It’s been an exciting year for Portugal, having outshone its European neighbours and defeated Bulgaria in the Eurovision Song Contest, and securing a surprising win in the UEFA EURO 2016 final. Politically, the country watched with pride as their ex-Prime Minister António Guterres succeeded Ban Ki-moon as UN Secretary-General, a prestigious position he will hold for the next four years. And domestically, Prime Minister António Costa has overseen a return to robust economic growth after a decade of recession and stagnation. The budget deficit is the lowest since democracy was restored in 1974 and tourism and exports are booming. But despite these soft power gains, Portugal saw its share of setbacks in 2016, including its worst ever forest fires that killed dozens and injured hundreds more. Although having slipped slightly in this year’s index, all indications point to Portugal’s soft power standing rebounding in the near future.

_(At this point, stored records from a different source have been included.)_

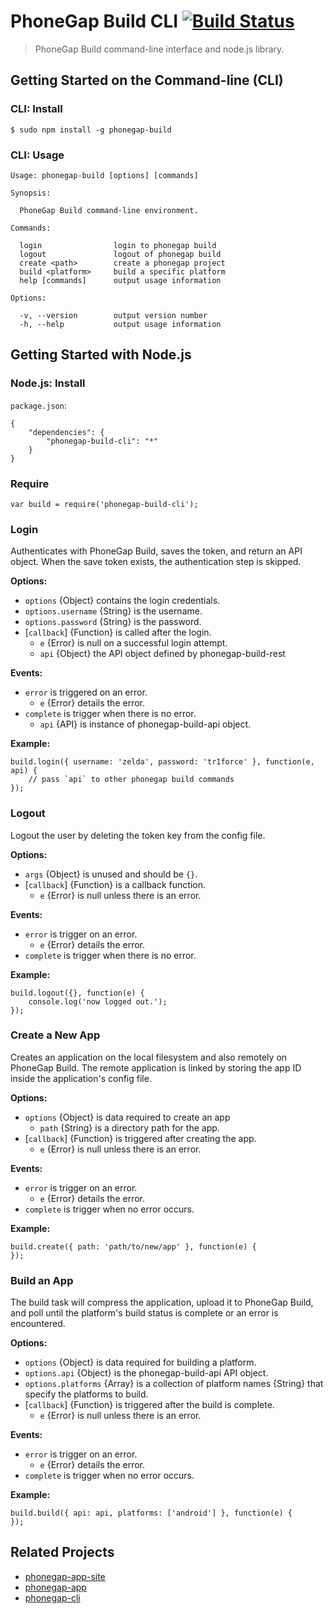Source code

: # PhoneGap Build CLI [![Build Status][travis-ci-img]][travis-ci-url]

> PhoneGap Build command-line interface and node.js library.

## Getting Started on the Command-line (CLI)

### CLI: Install

    $ sudo npm install -g phonegap-build

### CLI: Usage

    Usage: phonegap-build [options] [commands]

    Synopsis:

      PhoneGap Build command-line environment.

    Commands:

      login                login to phonegap build
      logout               logout of phonegap build
      create <path>        create a phonegap project
      build <platform>     build a specific platform
      help [commands]      output usage information

    Options:

      -v, --version        output version number
      -h, --help           output usage information

## Getting Started with Node.js

### Node.js: Install

`package.json`:

    {
        "dependencies": {
            "phonegap-build-cli": "*"
        }
    }

### Require

    var build = require('phonegap-build-cli');

### Login

Authenticates with PhoneGap Build, saves the token, and return an API object.
When the save token exists, the authentication step is skipped.

__Options:__

  - `options` {Object} contains the login credentials.
  - `options.username` {String} is the username.
  - `options.password` {String} is the password.
  - [`callback`] {Function} is called after the login.
    - `e` {Error} is null on a successful login attempt.
    - `api` {Object} the API object defined by phonegap-build-rest

__Events:__

  - `error` is triggered on an error.
    - `e` {Error} details the error.
  - `complete` is trigger when there is no error.
    - `api` {API} is instance of phonegap-build-api object.

__Example:__

    build.login({ username: 'zelda', password: 'tr1force' }, function(e, api) {
        // pass `api` to other phonegap build commands
    });

### Logout

Logout the user by deleting the token key from the config file.

__Options:__

  - `args` {Object} is unused and should be `{}`.
  - [`callback`] {Function} is a callback function.
    - `e` {Error} is null unless there is an error.

__Events:__

  - `error` is trigger on an error.
    - `e` {Error} details the error.
  - `complete` is trigger when there is no error.

__Example:__

    build.logout({}, function(e) {
        console.log('now logged out.');
    });

### Create a New App

Creates an application on the local filesystem and also remotely on
PhoneGap Build. The remote application is linked by storing the app ID
inside the application's config file.

__Options:__

  - `options` {Object} is data required to create an app
    - `path` {String} is a directory path for the app.
  - [`callback`] {Function} is triggered after creating the app.
    - `e` {Error} is null unless there is an error.

__Events:__

  - `error` is trigger on an error.
    - `e` {Error} details the error.
  - `complete` is trigger when no error occurs.

__Example:__

    build.create({ path: 'path/to/new/app' }, function(e) {
    });

### Build an App

The build task will compress the application, upload it to PhoneGap Build,
and poll until the platform's build status is complete or an error is
encountered.

__Options:__

  - `options` {Object} is data required for building a platform.
  - `options.api` {Object} is the phonegap-build-api API object.
  - `options.platforms` {Array} is a collection of platform names {String} that
                        specify the platforms to build.
  - [`callback`] {Function} is triggered after the build is complete.
    - `e` {Error} is null unless there is an error.

__Events:__

  - `error` is trigger on an error.
    - `e` {Error} details the error.
  - `complete` is trigger when no error occurs.

__Example:__

    build.build({ api: api, platforms: ['android'] }, function(e) {
    });

## Related Projects

- [phonegap-app-site](https://github.com/nitobi/phonegap-app-site)
- [phonegap-app](https://github.com/mwbrooks/phonegap-app)
- [phonegap-cli](https://github.com/mwbrooks/phonegap-cli)

[travis-ci-img]: https://secure.travis-ci.org/mwbrooks/phonegap-build-cli.png
[travis-ci-url]: http://travis-ci.org/mwbrooks/phonegap-build-cli

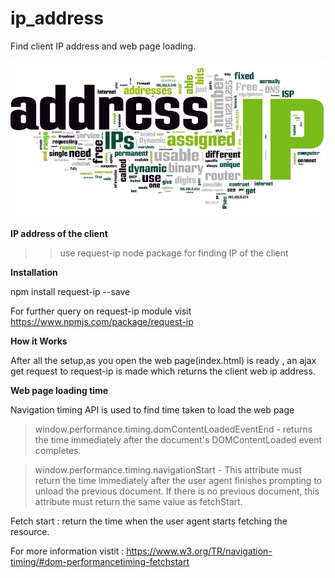 

# ip_address

Find client IP address and web page loading.

![Alt text](/ip.jpeg?raw=true "Optional Title")


<b> IP address of the client </b>

>> use request-ip node package for finding IP of the client

<b>Installation </b>

npm install request-ip --save

For further query on request-ip module visit https://www.npmjs.com/package/request-ip

<b> How it Works </b>

After all the setup,as you open the web page(index.html) is ready , an ajax get request to request-ip  is made which returns the client web ip address.

<b> Web page loading time </b>

Navigation timing API is used to find time taken to load the web page

> window.performance.timing.domContentLoadedEventEnd - returns the time immediately after the document's DOMContentLoaded event completes.

> window.performance.timing.navigationStart - This attribute must return the time immediately after the user agent finishes prompting to unload the previous document. If there is no previous document, this attribute must return the same value as fetchStart.

Fetch start : return the time when the user agent starts fetching the resource.

For more information vistit : https://www.w3.org/TR/navigation-timing/#dom-performancetiming-fetchstart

Surveys have in the past shown the Portuguese rivalling Greeks and Bulgarians for the title of Europe’s gloomiest people. But this perception isn’t reflected in our international polling data, where Portugal secures its highest ranking. This is no doubt a testament to the unrivalled beauty and easy lifestyle of Lisbon, Porto, and beyond.
Narrowly avoiding the bottom of the Digital sub-index, the Portuguese government should be investing more in connectivity and technology, so as to avoid being left in a technological wasteland. A greater approach to promoting Portuguese culture and values online could bring the country into the 21st Century.
Portugal has the assets and potential to climb in The Soft Power 30 index. Increased investment in its higher education institutions, as well as a greater emphasis on digital infrastructure and engagement, could propel Portugal back into the top-20.